Photo by Kathleen Dooher

Photo by Kathleen Dooher

Thunk! Julie Moir Messervy ’73, out for a walk in the springtime woods in southern Vermont, pitches a fallen branch into the underbrush beside the trail. And another one—thunk!

“I can’t help myself,” laughs Messervy, whose vocation is shaping landscapes into places of beauty and inspiration, whether it’s a tiny Cambridge, Mass., backyard, a lakeside public park in Toronto, or a pine-needled path in the woods.

The landscape designer and author’s most recent book, Landscaping Ideas That Work, was published in January by Taunton Press. It joins seven others she has written in the last two decades, including Contemplative Gardens, The Inward Garden, and Home Outside.

Driving through the rolling meadows and wooded hills around Saxtons River, Vt., Messervy points out vistas and assesses landscaping. The bare ground around a handsome, newly built barn on a prosperous-looking hobby farm “needs us,” she says.

“Us” is Julie Moir Messervy Design Studio (JMMDS), the landscape architecture and design firm of which Messervy is principal. After practicing for 20 years in Boston, Messervy has lived and worked for nearly 9½ years in Saxtons River (pop. 558). The firm may be located in a small-town former tinsmith’s shop with wide-board pumpkin pine floors and steep, creaky stairs, but its work is international in scope. “Four people work here with me,” says Messervy. “It’s a great little team.”
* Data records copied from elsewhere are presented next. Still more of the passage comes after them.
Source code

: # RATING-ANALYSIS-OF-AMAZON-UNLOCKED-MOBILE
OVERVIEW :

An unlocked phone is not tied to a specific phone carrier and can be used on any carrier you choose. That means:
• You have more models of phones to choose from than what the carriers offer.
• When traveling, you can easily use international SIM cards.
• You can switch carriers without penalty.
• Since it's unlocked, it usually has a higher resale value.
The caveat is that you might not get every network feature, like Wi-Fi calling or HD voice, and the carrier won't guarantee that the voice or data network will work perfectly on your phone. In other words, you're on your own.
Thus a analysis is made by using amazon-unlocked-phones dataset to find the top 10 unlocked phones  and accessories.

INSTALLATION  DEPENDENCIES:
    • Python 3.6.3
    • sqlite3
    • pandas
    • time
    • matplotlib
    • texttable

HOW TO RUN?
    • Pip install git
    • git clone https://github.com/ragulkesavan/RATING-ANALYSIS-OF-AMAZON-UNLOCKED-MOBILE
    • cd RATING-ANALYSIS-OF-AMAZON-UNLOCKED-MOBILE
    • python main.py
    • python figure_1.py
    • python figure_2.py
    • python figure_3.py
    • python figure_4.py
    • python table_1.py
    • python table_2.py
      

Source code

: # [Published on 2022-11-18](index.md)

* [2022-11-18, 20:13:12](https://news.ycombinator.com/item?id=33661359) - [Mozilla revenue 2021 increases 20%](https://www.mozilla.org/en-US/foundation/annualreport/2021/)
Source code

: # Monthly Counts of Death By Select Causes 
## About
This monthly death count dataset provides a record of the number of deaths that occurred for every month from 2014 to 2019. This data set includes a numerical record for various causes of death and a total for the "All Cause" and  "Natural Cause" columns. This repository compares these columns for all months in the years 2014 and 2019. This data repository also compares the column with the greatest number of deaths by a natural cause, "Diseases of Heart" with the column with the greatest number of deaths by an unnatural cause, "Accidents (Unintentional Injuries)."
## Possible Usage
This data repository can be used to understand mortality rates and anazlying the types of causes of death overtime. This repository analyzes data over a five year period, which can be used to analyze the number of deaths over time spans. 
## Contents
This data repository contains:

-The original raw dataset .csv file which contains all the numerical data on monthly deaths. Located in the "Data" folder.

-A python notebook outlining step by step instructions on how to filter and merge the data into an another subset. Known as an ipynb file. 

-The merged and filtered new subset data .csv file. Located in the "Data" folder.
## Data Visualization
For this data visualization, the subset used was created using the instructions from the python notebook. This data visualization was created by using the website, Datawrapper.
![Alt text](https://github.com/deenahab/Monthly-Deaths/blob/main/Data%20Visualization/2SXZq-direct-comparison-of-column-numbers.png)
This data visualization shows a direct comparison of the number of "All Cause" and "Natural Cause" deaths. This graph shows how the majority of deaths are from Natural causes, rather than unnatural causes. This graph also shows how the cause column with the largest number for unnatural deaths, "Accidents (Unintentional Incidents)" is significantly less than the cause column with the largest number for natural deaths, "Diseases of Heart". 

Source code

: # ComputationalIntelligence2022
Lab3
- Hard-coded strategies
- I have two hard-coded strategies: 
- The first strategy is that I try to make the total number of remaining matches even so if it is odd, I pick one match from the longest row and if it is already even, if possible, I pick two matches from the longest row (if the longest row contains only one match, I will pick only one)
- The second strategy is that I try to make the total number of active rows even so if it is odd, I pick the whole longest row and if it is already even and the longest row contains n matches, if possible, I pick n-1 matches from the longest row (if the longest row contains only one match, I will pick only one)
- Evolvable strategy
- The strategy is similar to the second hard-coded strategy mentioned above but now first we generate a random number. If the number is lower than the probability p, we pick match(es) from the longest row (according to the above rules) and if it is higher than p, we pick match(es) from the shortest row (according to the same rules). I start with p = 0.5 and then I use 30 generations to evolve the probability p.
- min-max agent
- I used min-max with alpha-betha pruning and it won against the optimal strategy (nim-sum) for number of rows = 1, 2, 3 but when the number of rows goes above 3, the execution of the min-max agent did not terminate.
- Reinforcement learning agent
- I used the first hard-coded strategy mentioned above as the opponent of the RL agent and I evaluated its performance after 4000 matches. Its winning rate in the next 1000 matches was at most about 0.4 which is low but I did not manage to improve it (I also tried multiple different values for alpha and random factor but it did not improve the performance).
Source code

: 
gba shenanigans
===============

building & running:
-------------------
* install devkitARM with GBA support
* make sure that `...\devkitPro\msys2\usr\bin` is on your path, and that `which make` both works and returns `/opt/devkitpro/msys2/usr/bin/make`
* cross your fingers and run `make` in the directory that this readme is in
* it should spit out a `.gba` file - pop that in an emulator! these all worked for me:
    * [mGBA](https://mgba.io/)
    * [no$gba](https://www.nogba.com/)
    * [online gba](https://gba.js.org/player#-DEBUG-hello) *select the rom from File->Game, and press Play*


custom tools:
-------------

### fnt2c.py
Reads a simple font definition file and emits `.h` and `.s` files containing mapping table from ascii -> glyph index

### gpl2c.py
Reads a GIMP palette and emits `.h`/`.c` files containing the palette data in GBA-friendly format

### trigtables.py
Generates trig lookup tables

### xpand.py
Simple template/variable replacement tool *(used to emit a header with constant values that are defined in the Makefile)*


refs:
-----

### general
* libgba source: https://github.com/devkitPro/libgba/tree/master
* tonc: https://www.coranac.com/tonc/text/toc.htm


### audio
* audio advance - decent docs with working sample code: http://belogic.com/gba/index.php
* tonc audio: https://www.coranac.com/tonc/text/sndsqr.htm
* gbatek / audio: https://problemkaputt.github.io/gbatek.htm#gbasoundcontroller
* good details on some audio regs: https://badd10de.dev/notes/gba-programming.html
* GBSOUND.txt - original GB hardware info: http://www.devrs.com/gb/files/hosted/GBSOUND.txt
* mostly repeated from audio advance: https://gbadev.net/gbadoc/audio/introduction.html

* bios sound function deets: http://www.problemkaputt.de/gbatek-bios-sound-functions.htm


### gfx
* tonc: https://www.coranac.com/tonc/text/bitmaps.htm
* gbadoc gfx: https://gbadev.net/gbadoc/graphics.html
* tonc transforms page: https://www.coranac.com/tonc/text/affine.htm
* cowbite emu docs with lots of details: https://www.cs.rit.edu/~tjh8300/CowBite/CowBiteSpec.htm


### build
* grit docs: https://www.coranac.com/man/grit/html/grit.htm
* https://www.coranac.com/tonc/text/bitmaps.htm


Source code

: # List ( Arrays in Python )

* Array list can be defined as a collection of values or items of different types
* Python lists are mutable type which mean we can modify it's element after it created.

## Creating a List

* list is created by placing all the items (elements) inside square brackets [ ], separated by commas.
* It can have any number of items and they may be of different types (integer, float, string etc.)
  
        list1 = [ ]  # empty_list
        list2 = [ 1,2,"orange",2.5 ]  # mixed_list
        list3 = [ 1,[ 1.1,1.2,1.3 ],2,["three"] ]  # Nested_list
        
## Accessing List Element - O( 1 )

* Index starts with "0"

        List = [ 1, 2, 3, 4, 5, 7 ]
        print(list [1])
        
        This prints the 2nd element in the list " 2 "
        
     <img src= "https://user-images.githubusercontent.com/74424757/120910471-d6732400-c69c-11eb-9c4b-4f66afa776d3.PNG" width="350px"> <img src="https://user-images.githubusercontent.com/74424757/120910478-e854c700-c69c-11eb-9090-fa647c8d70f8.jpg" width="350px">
JMMDS has designed landscapes for private residential clients all over New England, in the Southwest, in British Columbia, in the Caribbean, and elsewhere. Its public projects include parks and arboretums, museums, cemeteries, academic and corporate campuses, and children’s gardens. Numbered among its clients are the City of Greenville, S.C.; the Arnold Arboretum of Harvard University; the Massachusetts Horticulture Society; and the Lewis Ginter Botanical Garden near Richmond, Va.

When Messervy begins a project, she makes an effort to connect with her client’s “inward garden,” that joyful, emotional landscape that begins in childhood and adds accretions of other beloved places through time. It’s those earliest places in the natural world that really matter, Messervy believes, becoming the foundation for a garden of the mind that she helps re-create—or at least refer to—in a client’s present, outdoor space.

She also turns to memories of her own childhood landscapes, her daydreaming places, for inspiration. “I grew up in Illinois, outside Chicago, in a house that was surrounded by undeveloped land,” says Messervy, who’s one of seven children. “At that time, there was a lot of that. We were just at the edge of a forest, with pine trees that I’d play under. There was a big one, with all these fallen pine needles under it. We’d make little forts there. We had a pond next door that was owned by other people, but we’d skate there all the time. And it had little streams running into it—the streams were really important to me. We had an old apple orchard on our road, with really old apple trees, the gnarlies. And we’d make our forts up there, too.”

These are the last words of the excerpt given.